Die problematische Begegnung mit der „Blechtrommel“

Von Leszek ŻylińskiRSS-Newsfeed neuer Artikel von Leszek Żyliński

Die polnische Auseinandersetzung mit Günter Grass und seinem Werk ist beinahe so spannend, so kontrovers, voll von Überraschungen und mit Politik verwoben, wie die Romane dieses Autors selbst. Wohl in keinem Land außerhalb Deutschlands wurde Grass so leidenschaftlich gelesen und diskutiert, „nirgends so blind verehrt wie in Polen“.[1] Studien und Artikel über Polen-Motive und Polen-Bezug, Analysen und Kritiken der „Danziger Trilogie“ sind Legion. Es gehört zu den paradoxen Phänomenen der kulturpolitischen Entwicklung, dass der Höhepunkt des Interesses am Werk dieses deutschen Schriftstellers nunmehr wahrscheinlich hinter uns liegt. Dieser fällt vor allem auf die siebziger und achtziger Jahre des 20. Jahrhunderts, also auf eine Zeit, in der der Großteil seines Werkes auf Polnisch gar nicht zugänglich war.

Die allererste Begegnung mit dem Werk von Günter Grass ist für die Aufnahme seines Schaffens in Polen paradigmatisch. Die Übersetzung eines Kapitels der „Blechtrommel“ erschien bereits zum Jahresende 1958 – noch vor der deutschen Buchveröffentlichung. Den Text des damals auch in Deutschland noch unbekannten Schriftstellers vermittelte Andrzej Wirth, der in jener Zeit für das Feuilleton der einflussreichen Wochenzeitung „Polityka“ verantwortlich zeichnete. Nach Jahren erinnert sich Wirth in seiner Rede zum 75. Geburtstag von Grass an sein „Privileg, noch vor der Gruppe 47 in Großholzleute, dich [d.h. Grass – LŻ] aus dem Manuskript in Warschau und in Vira Magadino am Lago Maggiore lesen hören. Wie gebannt hörte ich zu, diese starke, lyrische Stimme, die sich episch artikuliert, hatte man weder in der deutschen noch in der polnischen Literatur gehört.
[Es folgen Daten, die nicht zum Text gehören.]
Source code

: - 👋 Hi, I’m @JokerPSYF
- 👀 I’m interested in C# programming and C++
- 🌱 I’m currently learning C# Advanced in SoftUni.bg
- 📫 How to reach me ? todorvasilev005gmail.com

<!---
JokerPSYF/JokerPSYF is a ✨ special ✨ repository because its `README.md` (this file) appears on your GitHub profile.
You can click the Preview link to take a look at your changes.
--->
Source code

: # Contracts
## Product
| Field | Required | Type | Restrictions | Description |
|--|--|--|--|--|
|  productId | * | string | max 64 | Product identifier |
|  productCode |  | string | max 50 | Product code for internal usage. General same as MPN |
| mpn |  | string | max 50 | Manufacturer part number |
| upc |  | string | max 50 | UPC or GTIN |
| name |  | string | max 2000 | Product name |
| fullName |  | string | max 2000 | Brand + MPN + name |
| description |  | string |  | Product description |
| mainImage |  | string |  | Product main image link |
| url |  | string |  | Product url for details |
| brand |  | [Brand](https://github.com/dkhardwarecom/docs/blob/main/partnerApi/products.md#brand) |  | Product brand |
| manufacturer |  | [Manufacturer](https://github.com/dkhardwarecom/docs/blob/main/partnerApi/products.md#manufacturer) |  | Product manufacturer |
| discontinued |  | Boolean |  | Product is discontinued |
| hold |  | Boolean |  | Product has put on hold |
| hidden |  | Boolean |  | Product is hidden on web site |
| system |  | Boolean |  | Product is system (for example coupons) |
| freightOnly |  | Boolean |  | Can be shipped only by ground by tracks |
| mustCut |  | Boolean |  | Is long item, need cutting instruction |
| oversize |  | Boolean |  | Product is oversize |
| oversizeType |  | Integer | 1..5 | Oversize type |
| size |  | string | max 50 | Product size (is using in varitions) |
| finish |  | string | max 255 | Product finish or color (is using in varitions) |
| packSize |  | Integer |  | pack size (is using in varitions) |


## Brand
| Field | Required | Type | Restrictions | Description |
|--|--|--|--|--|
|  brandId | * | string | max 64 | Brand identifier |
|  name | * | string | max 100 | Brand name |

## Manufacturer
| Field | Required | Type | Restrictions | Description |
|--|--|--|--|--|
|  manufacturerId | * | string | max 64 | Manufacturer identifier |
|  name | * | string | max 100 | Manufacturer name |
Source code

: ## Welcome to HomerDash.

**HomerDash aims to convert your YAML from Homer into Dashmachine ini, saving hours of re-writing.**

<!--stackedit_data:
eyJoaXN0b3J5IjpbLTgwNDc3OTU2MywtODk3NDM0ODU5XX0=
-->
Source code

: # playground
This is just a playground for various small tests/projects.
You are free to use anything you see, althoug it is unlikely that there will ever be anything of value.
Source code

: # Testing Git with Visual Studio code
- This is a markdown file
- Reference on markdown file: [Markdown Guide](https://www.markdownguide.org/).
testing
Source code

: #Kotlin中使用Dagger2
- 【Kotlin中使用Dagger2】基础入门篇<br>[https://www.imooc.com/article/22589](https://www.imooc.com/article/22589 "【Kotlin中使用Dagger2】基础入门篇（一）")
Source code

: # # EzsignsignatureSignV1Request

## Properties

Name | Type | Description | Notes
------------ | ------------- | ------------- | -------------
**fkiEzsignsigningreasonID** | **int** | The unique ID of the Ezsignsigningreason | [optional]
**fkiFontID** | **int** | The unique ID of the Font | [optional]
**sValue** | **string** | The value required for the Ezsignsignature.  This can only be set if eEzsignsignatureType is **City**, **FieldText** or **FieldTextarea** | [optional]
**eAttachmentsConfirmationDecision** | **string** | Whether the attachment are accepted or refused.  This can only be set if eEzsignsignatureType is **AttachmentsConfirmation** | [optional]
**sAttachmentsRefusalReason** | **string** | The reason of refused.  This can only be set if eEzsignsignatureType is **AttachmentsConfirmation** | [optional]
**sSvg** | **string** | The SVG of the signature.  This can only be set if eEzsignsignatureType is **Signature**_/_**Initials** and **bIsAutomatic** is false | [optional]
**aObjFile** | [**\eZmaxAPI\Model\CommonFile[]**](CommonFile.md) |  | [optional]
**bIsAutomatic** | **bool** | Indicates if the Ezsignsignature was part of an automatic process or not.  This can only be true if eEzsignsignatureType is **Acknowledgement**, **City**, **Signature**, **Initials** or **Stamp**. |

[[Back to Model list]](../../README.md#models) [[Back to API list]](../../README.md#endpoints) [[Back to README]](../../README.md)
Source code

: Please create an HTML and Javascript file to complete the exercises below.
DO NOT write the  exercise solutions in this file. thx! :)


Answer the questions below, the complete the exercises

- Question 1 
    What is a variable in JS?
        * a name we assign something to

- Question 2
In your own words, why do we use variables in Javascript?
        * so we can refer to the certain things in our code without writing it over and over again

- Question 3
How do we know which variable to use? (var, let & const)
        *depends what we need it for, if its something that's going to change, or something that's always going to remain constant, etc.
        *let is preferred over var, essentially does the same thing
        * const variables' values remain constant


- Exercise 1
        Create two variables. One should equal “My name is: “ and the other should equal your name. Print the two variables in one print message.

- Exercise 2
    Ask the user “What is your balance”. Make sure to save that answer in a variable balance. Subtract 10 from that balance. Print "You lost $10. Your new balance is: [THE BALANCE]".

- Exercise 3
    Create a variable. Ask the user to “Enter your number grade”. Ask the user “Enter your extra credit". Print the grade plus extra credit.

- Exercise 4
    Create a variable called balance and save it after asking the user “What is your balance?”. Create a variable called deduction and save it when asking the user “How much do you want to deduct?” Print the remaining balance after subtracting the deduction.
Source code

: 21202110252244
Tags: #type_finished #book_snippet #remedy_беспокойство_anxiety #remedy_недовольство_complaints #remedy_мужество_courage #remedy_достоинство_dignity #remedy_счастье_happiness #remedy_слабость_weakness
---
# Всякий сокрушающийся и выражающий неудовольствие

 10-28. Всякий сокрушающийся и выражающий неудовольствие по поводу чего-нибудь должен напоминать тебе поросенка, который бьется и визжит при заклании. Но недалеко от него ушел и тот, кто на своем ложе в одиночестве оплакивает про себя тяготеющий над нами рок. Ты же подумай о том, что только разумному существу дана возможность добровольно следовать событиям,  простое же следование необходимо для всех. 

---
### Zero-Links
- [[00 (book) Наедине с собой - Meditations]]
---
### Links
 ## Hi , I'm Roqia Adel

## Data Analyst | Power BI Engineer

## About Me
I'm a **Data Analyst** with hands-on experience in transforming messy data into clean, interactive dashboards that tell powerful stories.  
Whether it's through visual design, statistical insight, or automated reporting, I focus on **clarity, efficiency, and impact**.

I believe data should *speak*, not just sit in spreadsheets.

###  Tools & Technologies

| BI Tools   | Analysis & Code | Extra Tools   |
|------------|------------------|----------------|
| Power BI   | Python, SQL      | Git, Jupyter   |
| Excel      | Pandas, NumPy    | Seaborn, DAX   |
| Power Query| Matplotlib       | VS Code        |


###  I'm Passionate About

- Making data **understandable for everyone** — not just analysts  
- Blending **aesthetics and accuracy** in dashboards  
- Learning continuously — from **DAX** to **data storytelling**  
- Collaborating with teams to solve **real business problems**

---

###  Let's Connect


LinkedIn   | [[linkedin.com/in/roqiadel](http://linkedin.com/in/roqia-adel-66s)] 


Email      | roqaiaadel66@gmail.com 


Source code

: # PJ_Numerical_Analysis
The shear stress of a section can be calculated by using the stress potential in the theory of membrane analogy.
Ich war entschlossen, das muss in die polnische literarische Öffentlichkeit, und zwar gleich.“[2] Wichtige polnische Wochenzeitungen brachten kurz darauf recht schnell einzelne Kapitel des gerade berühmt gewordenen Romans. 

Auf das ganze Buch wartete das lesende Publikum jedoch noch ein ganzes Vierteljahrhundert, bis zum Jahr 1983, obwohl die Übersetzung von Sławomir Błaut schon seit Anfang der siebziger Jahre fertig vorlag und in zahlreichen Vorabdrucken einzelner Kapitel sowie 1979 sogar als Samisdat (illegale Reproduktion im Selbstverlag) im sogenannten „zweiten Umlauf“ den Eingeweihten einen Vorgeschmack dieses großen Erzählkunstwerkes gab. Selbst die Einführung für polnische Leser, von dem bekannten Schriftsteller Roman Bratny noch 1971 geschrieben und veröffentlicht, zeigt zwar, mit welcher Sorgfalt die geplante Veröffentlichung angesichts der befürchteten Zensur vorbereitet wurde, doch half sie kaum, den Roman damals zu publizieren. Einem Teil der entscheidungsbefugten Kulturpolitiker galt Grass als Nestbeschmutzer, als zynischer Spötter, der auf skurrile und entstellende Weise polnische Geschichte verfälscht. Amoralismus, Lästerung und eine zweifelhafte Faszination am polnischen Unvermögen zeichneten in den Augen einiger prominenter Schriftsteller vorwiegend katholischer Prägung (Jan Dobraczyński, Wojciech Żukrowski) dieses Buch aus. Auch zahlreiche ausgewogenere bis enthusiastische Texte polnischer Publizisten und Germanisten vermochten die Publikation des Grass‘schen Erstlings kaum zu beschleunigen.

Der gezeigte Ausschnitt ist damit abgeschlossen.